ENH: added functionality nanmedian to numpy #4307

dfreese · 2014-02-17T02:48:50Z

Implemented a nanmedian and associated tests as an
extension of np.median to complement the other
nanfunctions

Added negative values to the unit tests

Cleaned up documentation of nanmedian

jaimefrio · 2014-02-17T05:51:48Z

If you take a look at the code of masked arrays' median, there are two very gross inefficiencies in there:

It uses sorting, not selection. This means it is O(n log n) instead of O(n).
It uses apply_along_axis for multidimensional cases, which is not any faster than a Python loop.

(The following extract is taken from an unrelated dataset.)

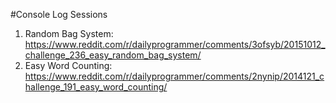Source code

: #Console Log Sessions

1. Random Bag System: https://www.reddit.com/r/dailyprogrammer/comments/3ofsyb/20151012_challenge_236_easy_random_bag_system/
2. Easy Word Counting: https://www.reddit.com/r/dailyprogrammer/comments/2nynip/2014121_challenge_191_easy_word_counting/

Ideally you would want to correct both situations, although I don't think there is an entirely satisfactory solution. A couple of ideas:

If you stick to sorting, you can get rid of apply_along_axis. The basic insight is that NaNs get sorted to the end of an array. So if you count the NaNs in each 1D array over which you have to compute the median, you can figure by how much you have to shift the position of the items you have to average to find the median. This shift does not have to be the same for all 1D arrays, so you won't be able to simply take a slice of the sorted array, but I think it can be done with fancy indexing.
If you prefer to use selection, then it is a pity that np.partition won't broadcast the indices, so you are basically going to be stuck with something similar to using apply_along_axis. A possible improvement would be to, instead of iterating over all the 1D arrays, iterate over all groups of 1D arrays that have the same number of NaNs. It would be more complicated, but for the typical case where only a few of the 1D arrays have NaNs, and there aren't many of them, it should make things much faster.

I think that 2 would be a better option than 1, although probably harder to code.

juliantaylor · 2014-02-17T12:50:18Z

the rational for not supporting broadcasting, besides being to lazy to think about how that would work, is that partition is normally a very expensive operations, so the cost of an explicit loop is usually amortized quickly.

I would suggest instead of using the ma module to use apply_along_axis directly
on the 1d arrays then move the nans to the end using fancy indexing and partition along the rest
this should be quite fast as moving nans in the axis slices should improve cpu cache utilization.
see scipy/scipy#3335 for an existing implementation that can still be improved via moving nans.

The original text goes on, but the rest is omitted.